Mersin Yeni Asya İlim ve Kültür Hizmetleri Derneğine gittim. Bu arada birçok ağabey ve kardeşleri görme imkânım da oldu. 

Böylesi mümtaz ve yüksek feraset sahibi insanlarla güzel bir mekânda bir araya gelmişken, ehl-i hizmet bir ağabeyle röportaj yapmamam bir eksiklik olur diye düşündüm. Düşündüm ve dershanenin mütevazı müdavimlerinden hilm ve sebatla oturmuş bir ağabey, hatırıma geldi. İşte o ağabey, Risale-i Nur hizmetinde bir ömür tüketen, Mersin’in rükün ve mümtaz şahsiyetlerinden, Basri Özdemir Ağabey...

Basri Özdemir, Risale-i Nur hizmetlerinden hiçbir zaman geri kalmamış, şahs-ı manevîyeye önem veren, doğru istikameti kendine rehber edinen, iktisat ile yaşamayı prensip edinen ve fakat maddî fedakârlıkta Sahabeler mesleğini icra eden, hayırda hayır var, deyip malın yarısını tasadduk veren cömert bir ağabey…

Mersin’de ki, bürosunu Yeni Asya Gazetesi Temsilciliği hizmetine yıllarca kira almadan vermiş, keza hem Kıbrıs’ta, hem de Mersin’de bulunan iki evini de Medrese-i Nuriye hizmetine tahsis eden bir fedakâr… 

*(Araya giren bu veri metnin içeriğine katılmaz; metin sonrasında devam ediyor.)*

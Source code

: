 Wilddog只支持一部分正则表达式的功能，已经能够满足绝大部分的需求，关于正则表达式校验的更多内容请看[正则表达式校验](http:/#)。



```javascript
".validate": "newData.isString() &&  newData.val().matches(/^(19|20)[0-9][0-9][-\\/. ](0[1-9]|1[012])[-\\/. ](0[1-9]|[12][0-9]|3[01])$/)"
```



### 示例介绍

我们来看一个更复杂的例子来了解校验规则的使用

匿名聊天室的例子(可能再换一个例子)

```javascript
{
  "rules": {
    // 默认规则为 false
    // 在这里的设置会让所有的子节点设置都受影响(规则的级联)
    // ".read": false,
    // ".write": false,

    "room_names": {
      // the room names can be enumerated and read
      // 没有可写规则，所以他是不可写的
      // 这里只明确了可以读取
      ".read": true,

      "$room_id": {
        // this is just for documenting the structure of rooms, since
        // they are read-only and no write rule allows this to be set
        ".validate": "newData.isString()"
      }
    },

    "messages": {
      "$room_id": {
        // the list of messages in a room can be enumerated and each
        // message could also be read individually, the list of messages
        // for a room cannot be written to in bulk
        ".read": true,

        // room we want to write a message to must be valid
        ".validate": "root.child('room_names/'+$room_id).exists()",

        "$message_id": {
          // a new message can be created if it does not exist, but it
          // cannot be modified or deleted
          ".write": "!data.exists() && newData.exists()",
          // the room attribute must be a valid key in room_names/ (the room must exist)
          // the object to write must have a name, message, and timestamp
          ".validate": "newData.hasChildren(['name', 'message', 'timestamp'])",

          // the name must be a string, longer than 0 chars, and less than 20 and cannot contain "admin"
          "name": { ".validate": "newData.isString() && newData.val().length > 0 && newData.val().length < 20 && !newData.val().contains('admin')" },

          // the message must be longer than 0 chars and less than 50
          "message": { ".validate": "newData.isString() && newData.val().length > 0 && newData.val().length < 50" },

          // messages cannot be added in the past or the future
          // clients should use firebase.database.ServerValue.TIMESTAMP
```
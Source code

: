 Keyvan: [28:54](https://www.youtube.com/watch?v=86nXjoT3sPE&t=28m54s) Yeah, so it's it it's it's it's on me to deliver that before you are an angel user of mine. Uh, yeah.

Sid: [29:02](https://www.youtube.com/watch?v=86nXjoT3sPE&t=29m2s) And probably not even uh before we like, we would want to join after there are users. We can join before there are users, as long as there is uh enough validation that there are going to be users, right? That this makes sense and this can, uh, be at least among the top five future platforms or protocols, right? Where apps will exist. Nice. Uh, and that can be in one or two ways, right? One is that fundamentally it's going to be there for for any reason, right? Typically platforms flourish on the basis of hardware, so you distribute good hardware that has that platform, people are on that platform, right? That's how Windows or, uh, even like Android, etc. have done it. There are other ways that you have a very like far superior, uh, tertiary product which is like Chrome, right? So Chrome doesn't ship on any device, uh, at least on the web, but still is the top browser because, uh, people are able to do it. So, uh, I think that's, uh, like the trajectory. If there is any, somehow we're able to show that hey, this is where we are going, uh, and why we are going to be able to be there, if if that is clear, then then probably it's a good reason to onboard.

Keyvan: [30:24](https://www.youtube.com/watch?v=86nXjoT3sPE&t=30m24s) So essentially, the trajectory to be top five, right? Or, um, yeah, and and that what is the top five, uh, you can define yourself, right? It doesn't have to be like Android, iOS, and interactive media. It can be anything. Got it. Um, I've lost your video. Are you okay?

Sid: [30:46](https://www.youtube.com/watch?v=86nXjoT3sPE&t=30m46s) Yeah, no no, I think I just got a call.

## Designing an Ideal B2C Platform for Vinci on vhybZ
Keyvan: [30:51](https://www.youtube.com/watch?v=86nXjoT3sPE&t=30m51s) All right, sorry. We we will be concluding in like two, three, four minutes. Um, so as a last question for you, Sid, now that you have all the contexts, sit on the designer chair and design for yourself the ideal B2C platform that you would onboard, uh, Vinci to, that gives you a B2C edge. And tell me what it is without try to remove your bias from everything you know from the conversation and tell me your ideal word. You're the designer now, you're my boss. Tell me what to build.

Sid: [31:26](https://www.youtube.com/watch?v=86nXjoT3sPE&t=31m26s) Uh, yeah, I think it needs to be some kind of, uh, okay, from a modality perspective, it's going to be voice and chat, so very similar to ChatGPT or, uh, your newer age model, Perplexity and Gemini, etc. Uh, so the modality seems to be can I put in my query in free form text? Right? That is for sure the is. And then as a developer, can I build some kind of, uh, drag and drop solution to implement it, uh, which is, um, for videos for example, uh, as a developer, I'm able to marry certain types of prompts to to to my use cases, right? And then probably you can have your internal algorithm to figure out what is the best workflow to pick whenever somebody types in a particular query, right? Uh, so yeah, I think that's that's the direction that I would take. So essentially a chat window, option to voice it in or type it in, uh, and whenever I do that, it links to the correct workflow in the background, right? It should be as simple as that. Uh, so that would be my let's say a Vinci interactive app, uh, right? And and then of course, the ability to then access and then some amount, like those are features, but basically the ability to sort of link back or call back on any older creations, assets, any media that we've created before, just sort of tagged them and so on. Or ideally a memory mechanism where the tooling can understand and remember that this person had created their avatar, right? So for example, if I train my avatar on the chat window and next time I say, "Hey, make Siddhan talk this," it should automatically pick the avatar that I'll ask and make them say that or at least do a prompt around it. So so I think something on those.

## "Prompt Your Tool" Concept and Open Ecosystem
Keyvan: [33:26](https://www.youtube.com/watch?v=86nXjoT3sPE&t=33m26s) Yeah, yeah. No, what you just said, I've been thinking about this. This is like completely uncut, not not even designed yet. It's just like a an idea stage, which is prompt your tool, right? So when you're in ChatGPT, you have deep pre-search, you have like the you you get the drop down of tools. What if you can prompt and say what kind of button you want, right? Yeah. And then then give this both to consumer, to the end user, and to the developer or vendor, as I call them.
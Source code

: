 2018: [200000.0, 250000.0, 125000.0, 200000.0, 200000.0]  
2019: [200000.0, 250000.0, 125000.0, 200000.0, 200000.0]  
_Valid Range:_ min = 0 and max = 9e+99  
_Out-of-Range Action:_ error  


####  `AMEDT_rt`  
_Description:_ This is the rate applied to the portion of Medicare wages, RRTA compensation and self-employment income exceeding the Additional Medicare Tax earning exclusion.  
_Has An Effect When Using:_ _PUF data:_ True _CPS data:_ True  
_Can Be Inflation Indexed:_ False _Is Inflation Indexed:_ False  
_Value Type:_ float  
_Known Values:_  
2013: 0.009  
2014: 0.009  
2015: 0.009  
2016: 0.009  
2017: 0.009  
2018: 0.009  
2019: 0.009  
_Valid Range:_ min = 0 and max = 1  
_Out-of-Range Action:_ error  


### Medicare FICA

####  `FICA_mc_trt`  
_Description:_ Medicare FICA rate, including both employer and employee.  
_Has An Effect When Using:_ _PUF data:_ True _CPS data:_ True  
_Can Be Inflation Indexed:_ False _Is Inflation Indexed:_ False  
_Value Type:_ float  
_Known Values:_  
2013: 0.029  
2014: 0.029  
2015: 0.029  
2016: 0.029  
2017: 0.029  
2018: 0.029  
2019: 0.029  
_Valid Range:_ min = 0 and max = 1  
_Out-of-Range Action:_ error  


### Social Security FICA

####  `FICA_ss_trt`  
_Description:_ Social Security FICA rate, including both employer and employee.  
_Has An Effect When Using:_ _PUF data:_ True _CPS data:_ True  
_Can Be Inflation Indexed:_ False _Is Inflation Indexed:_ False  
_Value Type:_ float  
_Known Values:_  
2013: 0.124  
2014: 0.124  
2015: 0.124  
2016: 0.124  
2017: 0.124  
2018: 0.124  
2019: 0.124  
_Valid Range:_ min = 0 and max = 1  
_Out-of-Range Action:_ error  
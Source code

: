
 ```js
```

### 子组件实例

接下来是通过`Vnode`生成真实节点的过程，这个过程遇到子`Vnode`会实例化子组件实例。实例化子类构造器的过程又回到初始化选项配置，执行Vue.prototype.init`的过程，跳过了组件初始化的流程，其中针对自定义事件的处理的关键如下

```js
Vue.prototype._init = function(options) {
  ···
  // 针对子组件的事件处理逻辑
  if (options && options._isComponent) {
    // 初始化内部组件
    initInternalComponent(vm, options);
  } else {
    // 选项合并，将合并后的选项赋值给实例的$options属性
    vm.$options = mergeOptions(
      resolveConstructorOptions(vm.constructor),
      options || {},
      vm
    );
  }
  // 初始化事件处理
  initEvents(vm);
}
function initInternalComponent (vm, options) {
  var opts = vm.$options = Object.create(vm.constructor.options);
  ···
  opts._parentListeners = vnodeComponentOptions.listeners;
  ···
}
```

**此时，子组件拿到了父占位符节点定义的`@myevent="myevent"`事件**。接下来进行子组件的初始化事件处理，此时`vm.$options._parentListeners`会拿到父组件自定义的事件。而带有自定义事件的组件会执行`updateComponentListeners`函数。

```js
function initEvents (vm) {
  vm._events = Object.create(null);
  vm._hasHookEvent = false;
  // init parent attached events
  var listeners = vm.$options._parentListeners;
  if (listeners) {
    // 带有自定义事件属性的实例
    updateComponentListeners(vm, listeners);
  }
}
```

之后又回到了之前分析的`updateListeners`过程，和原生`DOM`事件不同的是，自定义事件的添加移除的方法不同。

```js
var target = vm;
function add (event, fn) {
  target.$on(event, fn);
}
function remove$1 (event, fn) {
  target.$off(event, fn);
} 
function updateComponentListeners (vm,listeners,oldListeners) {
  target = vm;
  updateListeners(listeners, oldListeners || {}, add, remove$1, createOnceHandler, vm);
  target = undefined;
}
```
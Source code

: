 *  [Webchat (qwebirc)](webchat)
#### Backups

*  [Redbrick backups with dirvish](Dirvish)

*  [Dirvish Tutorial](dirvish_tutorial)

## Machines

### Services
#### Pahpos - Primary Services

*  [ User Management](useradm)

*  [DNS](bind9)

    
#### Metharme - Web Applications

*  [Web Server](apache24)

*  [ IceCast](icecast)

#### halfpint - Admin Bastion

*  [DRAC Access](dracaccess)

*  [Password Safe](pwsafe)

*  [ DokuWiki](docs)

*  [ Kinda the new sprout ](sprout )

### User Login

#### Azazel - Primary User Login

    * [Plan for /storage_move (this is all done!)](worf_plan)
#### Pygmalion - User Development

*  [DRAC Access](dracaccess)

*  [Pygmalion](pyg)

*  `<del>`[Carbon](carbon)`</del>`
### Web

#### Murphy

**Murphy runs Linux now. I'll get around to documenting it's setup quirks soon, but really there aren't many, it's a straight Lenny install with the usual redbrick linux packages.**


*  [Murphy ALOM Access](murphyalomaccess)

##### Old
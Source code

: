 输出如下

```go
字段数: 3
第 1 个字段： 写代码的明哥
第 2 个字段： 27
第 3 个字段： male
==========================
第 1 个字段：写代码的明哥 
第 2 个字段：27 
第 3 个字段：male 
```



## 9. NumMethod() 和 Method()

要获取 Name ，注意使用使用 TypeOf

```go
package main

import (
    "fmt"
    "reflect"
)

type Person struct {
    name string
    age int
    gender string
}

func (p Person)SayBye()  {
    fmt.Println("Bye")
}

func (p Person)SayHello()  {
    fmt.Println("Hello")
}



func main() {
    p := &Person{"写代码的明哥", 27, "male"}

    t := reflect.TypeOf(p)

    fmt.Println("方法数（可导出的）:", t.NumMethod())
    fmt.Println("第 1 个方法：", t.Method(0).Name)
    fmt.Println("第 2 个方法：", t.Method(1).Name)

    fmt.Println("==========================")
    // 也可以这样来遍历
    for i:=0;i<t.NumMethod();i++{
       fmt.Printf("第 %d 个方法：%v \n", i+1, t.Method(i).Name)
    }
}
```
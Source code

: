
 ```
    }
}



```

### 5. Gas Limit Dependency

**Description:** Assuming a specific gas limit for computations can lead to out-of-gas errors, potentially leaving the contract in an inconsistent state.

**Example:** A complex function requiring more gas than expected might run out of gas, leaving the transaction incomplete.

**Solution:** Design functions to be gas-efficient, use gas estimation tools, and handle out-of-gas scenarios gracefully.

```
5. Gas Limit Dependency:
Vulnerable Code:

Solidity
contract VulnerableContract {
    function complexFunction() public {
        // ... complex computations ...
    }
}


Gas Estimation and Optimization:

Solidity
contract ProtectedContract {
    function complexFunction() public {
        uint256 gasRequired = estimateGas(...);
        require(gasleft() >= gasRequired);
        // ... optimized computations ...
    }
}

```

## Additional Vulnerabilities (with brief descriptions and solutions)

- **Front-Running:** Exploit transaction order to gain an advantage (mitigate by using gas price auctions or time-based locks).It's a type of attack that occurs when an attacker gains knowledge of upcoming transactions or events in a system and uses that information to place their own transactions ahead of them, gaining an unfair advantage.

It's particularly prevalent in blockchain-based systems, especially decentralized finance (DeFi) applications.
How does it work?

Çocukluk yıllarından itibaren Nur dersanelerinde kalmış, Merhum Mustafa Sungur ve Bekir Berk Ağabeylerin rahle-i tedrisatlarından yetişmiş, Mustafa Sungur Ağabeyin şoförlüğünü yapmış, aynı zamanda girişimci bir iş adamıdır. Hizmet içinde yıllanmış böylesi bir ağabey ile bir röportaj yapmak ve tarihe bir  kayıt düşmek bizim de bir vefa borcumuz olsa gerek. 

Basrî Özdemir kimdir, bize kendinizi tanıtır mısınız? 

1952 Yılında Elazığ’da doğdum, ilk okulu ve İmam Hatip Lisesi’ni Elazığ’da okudum, 1970’li yıllarda ailece Mersin’e Hicret ettik.

Yeni Asya kuruluşundan ve daha sonraki ihtiyaç dönemlerinde de Hisse Senetleri ve Karz-ı Hâsen olarak yardımlar asla esirgenmedi. Mersin’e yakışır bir Yeni Asya Bürosunu açmak hayalimde vardı. Allah’a şükürler olsun bu vesileyle merkezi bir yerde aldığım dükkânla Mersin Yeni Asya Gazetesi temsilcimiz muhterem Cuma Bahçeci ve cemaatin şahs-ı manevîsi ile bu hayalim tahakkuk edildi. Haza min fadli Rabbi…

Medar-ı iftihar ile bir tahdis-i nimet olarak söylüyorum, Yeni Asya Gazetesi kuruluşundan bugüne kadar tavizsiz istikrar çizgimizden ayrılmadan aboneliğimiz devam ediyor. İnşaallah devam da edecektir….

Basri Ağabey, Risale-i Nurlar’a müştak birisi olarak bu mukaddes dâvâyı ne zaman ve nasıl tanıdınız?

 1960 ihtilâli oldu, Babam, Rahmetli Adnan Menderes’e çekmiş olduğu bir telgraf ve Demokrat olmasından dolayı, meşhur Sivas’taki Askerî kampta beş buçuk ay hapse attılar. Ailece çok sıkıntılar yaşadık, çok maddî sıkıntılar çektik. Fakat en büyük kazancımız, babam Sivas Medrese-i Yusufiyesinden iyi bir Nur Talebesi olarak döndü.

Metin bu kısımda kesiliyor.